Work task:
Your answer must consist only of the lines from the start of the entries through the line that holds "## Quickstart", copied exactly, with no pictures.

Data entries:
#####
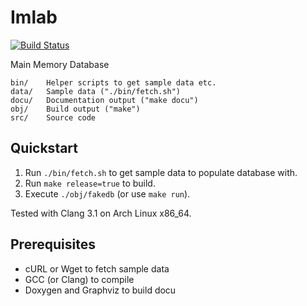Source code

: # Imlab

[![Build Status](https://secure.travis-ci.org/fwalch/imlab.png)](http://travis-ci.org/fwalch/imlab)

Main Memory Database

    bin/    Helper scripts to get sample data etc.
    data/   Sample data ("./bin/fetch.sh")
    docu/   Documentation output ("make docu")
    obj/    Build output ("make")
    src/    Source code

## Quickstart

 1. Run `./bin/fetch.sh` to get sample data to populate database with.
 2. Run `make release=true` to build.
 3. Execute `./obj/fakedb` (or use `make run`).

Tested with Clang 3.1 on Arch Linux x86_64.

## Prerequisites

 * cURL or Wget to fetch sample data
 * GCC (or Clang) to compile
 * Doxygen and Graphviz to build docu

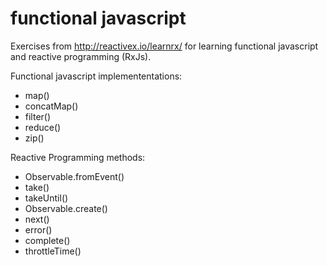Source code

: # functional javascript
Exercises from http://reactivex.io/learnrx/
for learning functional javascript and reactive programming (RxJs).

Functional javascript implemententations:
- map()
- concatMap()
- filter()
- reduce()
- zip()

Reactive Programming methods:
- Observable.fromEvent()
- take()
- takeUntil()
- Observable.create()
- next()
- error()
- complete()
- throttleTime()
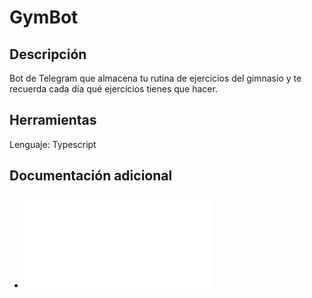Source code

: # GymBot
## Descripción
Bot de Telegram que almacena tu rutina de ejercicios del gimnasio y te recuerda cada día qué ejercicios tienes que hacer.

## Herramientas
Lenguaje: Typescript

## Documentación adicional
* ![Configuración de git](/docs/git-config.md)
#####
Result of this exercise:
Source code

: # Imlab

[![Build Status](https://secure.travis-ci.org/fwalch/imlab.png)](http://travis-ci.org/fwalch/imlab)

Main Memory Database

    bin/    Helper scripts to get sample data etc.
    data/   Sample data ("./bin/fetch.sh")
    docu/   Documentation output ("make docu")
    obj/    Build output ("make")
    src/    Source code

## Quickstart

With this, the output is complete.